# echo PATH versus sudo vi /etc/paths



## rjCooper (Jun 8, 2011)

Command line experts,

So, I've googled this with no luck and could use some help:

I am seeing the following when I look at PATH:

	Macintosh-7:~ Robert$ echo $PATH
	/usr/bin:/bin:/usr/sbin:/sbin:/usr/local/bin:/usr/local/git/bin:/usr/X11/bin:/Users/Robert/gae/google_appengine

But when I open paths with vi, I don't see all the same items:

	Macintosh-7:~ Robert$ sudo vi /etc/paths

	/usr/bin
	/bin
	/usr/sbin
	/sbin
	/usr/local/bin

Where might I find these additional elements set?
 	/usr/local/git/bin:
	/usr/X11/bin:
	/Users/Robert/gae/google_appengine


I googled quite a bit trying to find what other files or variables might supplement etc/paths but haven't found an answer.  I have also searched my hard drive quite a bit with find and whereis, but to no luck.  I need to edit the last item:

 	/Users/Robert/gae/google_appengine

And also, just noticing in writing this post, the "-7" in my prompt:
      Macintosh-7
Probably a simple thing but what does the "-7" refer to?

thanks


----------



## artov (Jun 8, 2011)

Does it matter?

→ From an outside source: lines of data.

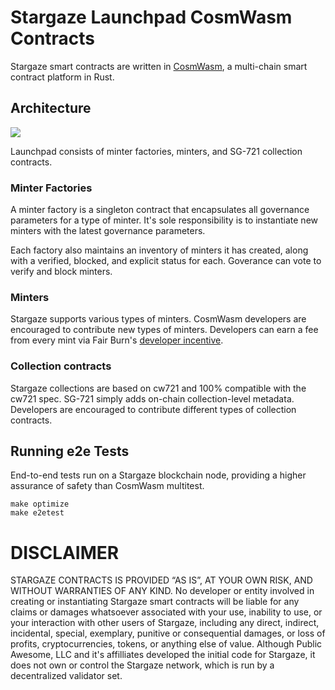 # Stargaze Launchpad CosmWasm Contracts

Stargaze smart contracts are written in [CosmWasm](https://cosmwasm.com), a multi-chain smart contract platform in Rust.

## Architecture

![](Launchpad-v2.png)

Launchpad consists of minter factories, minters, and SG-721 collection contracts.

### Minter Factories

A minter factory is a singleton contract that encapsulates all governance parameters for a type of minter. It's sole responsibility is to instantiate new minters with the latest governance parameters.

Each factory also maintains an inventory of minters it has created, along with a verified, blocked, and explicit status for each. Goverance can vote to verify and block minters.

### Minters

Stargaze supports various types of minters. CosmWasm developers are encouraged to contribute new types of minters. Developers can earn a fee from every mint via Fair Burn's [developer incentive](./packages/sg1/README.md).

### Collection contracts

Stargaze collections are based on cw721 and 100% compatible with the cw721 spec. SG-721 simply adds on-chain collection-level metadata. Developers are encouraged to contribute different types of collection contracts.

## Running e2e Tests

End-to-end tests run on a Stargaze blockchain node, providing a higher assurance of safety than CosmWasm multitest.

```
make optimize
make e2etest
```

# DISCLAIMER

STARGAZE CONTRACTS IS PROVIDED “AS IS”, AT YOUR OWN RISK, AND WITHOUT WARRANTIES OF ANY KIND. No developer or entity involved in creating or instantiating Stargaze smart contracts will be liable for any claims or damages whatsoever associated with your use, inability to use, or your interaction with other users of Stargaze, including any direct, indirect, incidental, special, exemplary, punitive or consequential damages, or loss of profits, cryptocurrencies, tokens, or anything else of value. Although Public Awesome, LLC and it's affilliates developed the initial code for Stargaze, it does not own or control the Stargaze network, which is run by a decentralized validator set.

You can set it your self on your .bashrc (or what ever your shell interpreter's startup file is). If it is bash, it reads /etc/profile, /etc/bashrc and then your .profile and .bashrc files.

Set  path with commands



> PATH=/first/directory:/second/directory:/third/directory
> export PATH



or if you like to add new directories but not to loose old,



> PATH=/first/directory:/second/directory:/third/directory:$PATH
> export PATH


----------